Senator Lamar Alexander made the following remarks on the floor of the U.S. Senate today.
“I’d like to show why our proposals are better than theirs. For example, Senator Enzi of Wyoming has a small business health plan he’s been trying to get this Senate to vote on for years. In fact, this plan came up before the Senate, and our Democratic friends blocked it. They like to say that Republicans are the party of ‘no.’ But they are the party of ‘no’ because on May 11,2006, they voted ‘no’ to small business health plans which would lower health care costs for hundreds of thousands of employees in this country.”
“The nonpartisan Congressional Budget Office has basically said that enacting the Republican proposal would extend more insurance to at least 750,000 Americans who are employees of small business. That’s number one: more people insured. Number two, it would lower the costs of insurance premiums—not raise them, as this 2,000-page bill would—for three out of four employees. And number three, it would reduce the cost of Medicaid, the government program for low-income Americans, by $1.4 billion. More people covered, lower premiums, and a lower cost—that’s what they mean by ‘bending the curve.’”
“The difference between the Democratic proposals for health care and the Republicans’ is the Democrats start with a 2,000-page bill, with a government takeover, with more than $1 trillion in spending, with new taxes, higher premiums and Medicare cuts. And we don’t believe they can spend that much more money without increasing the debt—in other words, this is all going in the wrong direction. Republicans believe we ought to be reducing costs step by step, and step number one should be small business health plans.”

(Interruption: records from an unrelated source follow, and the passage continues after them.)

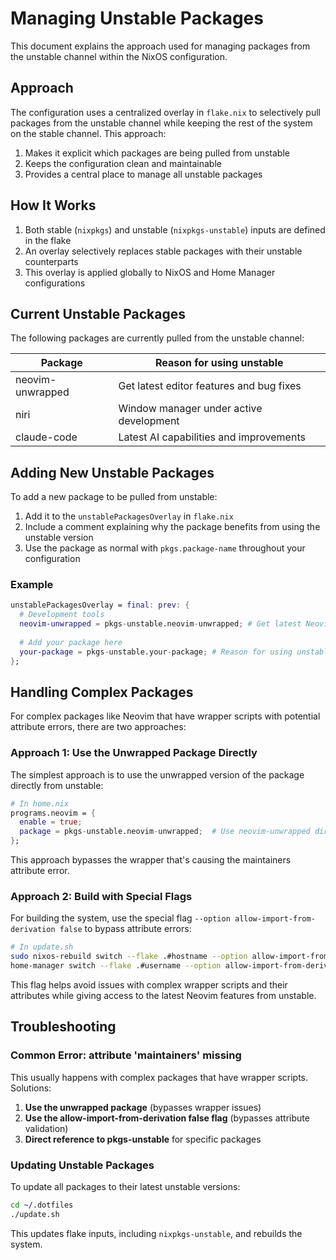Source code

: # Managing Unstable Packages

This document explains the approach used for managing packages from the unstable channel within the NixOS configuration.

## Approach

The configuration uses a centralized overlay in `flake.nix` to selectively pull packages from the unstable channel while keeping the rest of the system on the stable channel. This approach:

1. Makes it explicit which packages are being pulled from unstable
2. Keeps the configuration clean and maintainable
3. Provides a central place to manage all unstable packages

## How It Works

1. Both stable (`nixpkgs`) and unstable (`nixpkgs-unstable`) inputs are defined in the flake
2. An overlay selectively replaces stable packages with their unstable counterparts
3. This overlay is applied globally to NixOS and Home Manager configurations

## Current Unstable Packages

The following packages are currently pulled from the unstable channel:

| Package          | Reason for using unstable |
|------------------|---------------------------|
| neovim-unwrapped | Get latest editor features and bug fixes |
| niri             | Window manager under active development |
| claude-code      | Latest AI capabilities and improvements |

## Adding New Unstable Packages

To add a new package to be pulled from unstable:

1. Add it to the `unstablePackagesOverlay` in `flake.nix`
2. Include a comment explaining why the package benefits from using the unstable version
3. Use the package as normal with `pkgs.package-name` throughout your configuration

### Example

```nix
unstablePackagesOverlay = final: prev: {
  # Development tools
  neovim-unwrapped = pkgs-unstable.neovim-unwrapped; # Get latest Neovim features and bug fixes
  
  # Add your package here
  your-package = pkgs-unstable.your-package; # Reason for using unstable
};
```

## Handling Complex Packages

For complex packages like Neovim that have wrapper scripts with potential attribute errors, there are two approaches:

### Approach 1: Use the Unwrapped Package Directly

The simplest approach is to use the unwrapped version of the package directly from unstable:

```nix
# In home.nix
programs.neovim = {
  enable = true;
  package = pkgs-unstable.neovim-unwrapped;  # Use neovim-unwrapped directly from unstable
};
```

This approach bypasses the wrapper that's causing the maintainers attribute error.

### Approach 2: Build with Special Flags

For building the system, use the special flag `--option allow-import-from-derivation false` to bypass attribute errors:

```bash
# In update.sh
sudo nixos-rebuild switch --flake .#hostname --option allow-import-from-derivation false
home-manager switch --flake .#username --option allow-import-from-derivation false
```

This flag helps avoid issues with complex wrapper scripts and their attributes while giving access to the latest Neovim features from unstable.

## Troubleshooting

### Common Error: attribute 'maintainers' missing

This usually happens with complex packages that have wrapper scripts. Solutions:

1. **Use the unwrapped package** (bypasses wrapper issues)
2. **Use the allow-import-from-derivation false flag** (bypasses attribute validation)
3. **Direct reference to pkgs-unstable** for specific packages

### Updating Unstable Packages

To update all packages to their latest unstable versions:

```bash
cd ~/.dotfiles
./update.sh
```

This updates flake inputs, including `nixpkgs-unstable`, and rebuilds the system.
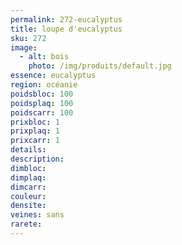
 ```yaml
---
permalink: 272-eucalyptus
title: loupe d'eucalyptus
sku: 272
image: 
  - alt: bois
    photo: /img/produits/default.jpg
essence: eucalyptus
region: océanie
poidsbloc: 100
poidsplaq: 100
poidscarr: 100
prixbloc: 1
prixplaq: 1
prixcarr: 1
details: 
description: 
dimbloc: 
dimplaq: 
dimcarr: 
couleur: 
densite: 
veines: sans
rarete: 
---
```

“Senator Reid, the distinguished Majority Leader, has a health care bill in his office. He has been meeting secretly for weeks with people, we don’t even know who, writing a bill which may emerge as early as today. And then when we get it, we’ll have to all read it and I’m sure that we’ll find more premiums, more taxes, more Medicare cuts, probably additions to the debt, probably more transfers of costs to state governments.”
“We have the Finance Committee bill with $900 billion of new taxes over ten years when fully implemented. That’s not going to create new jobs. New taxes are passed on. If you run a business with 40 people or 100 people or 150 people and you get a big new tax, what do you do? You lay off an employee, you reduce wages, you stop offering health care. You have to do that or you go out of business. That’s what happens.”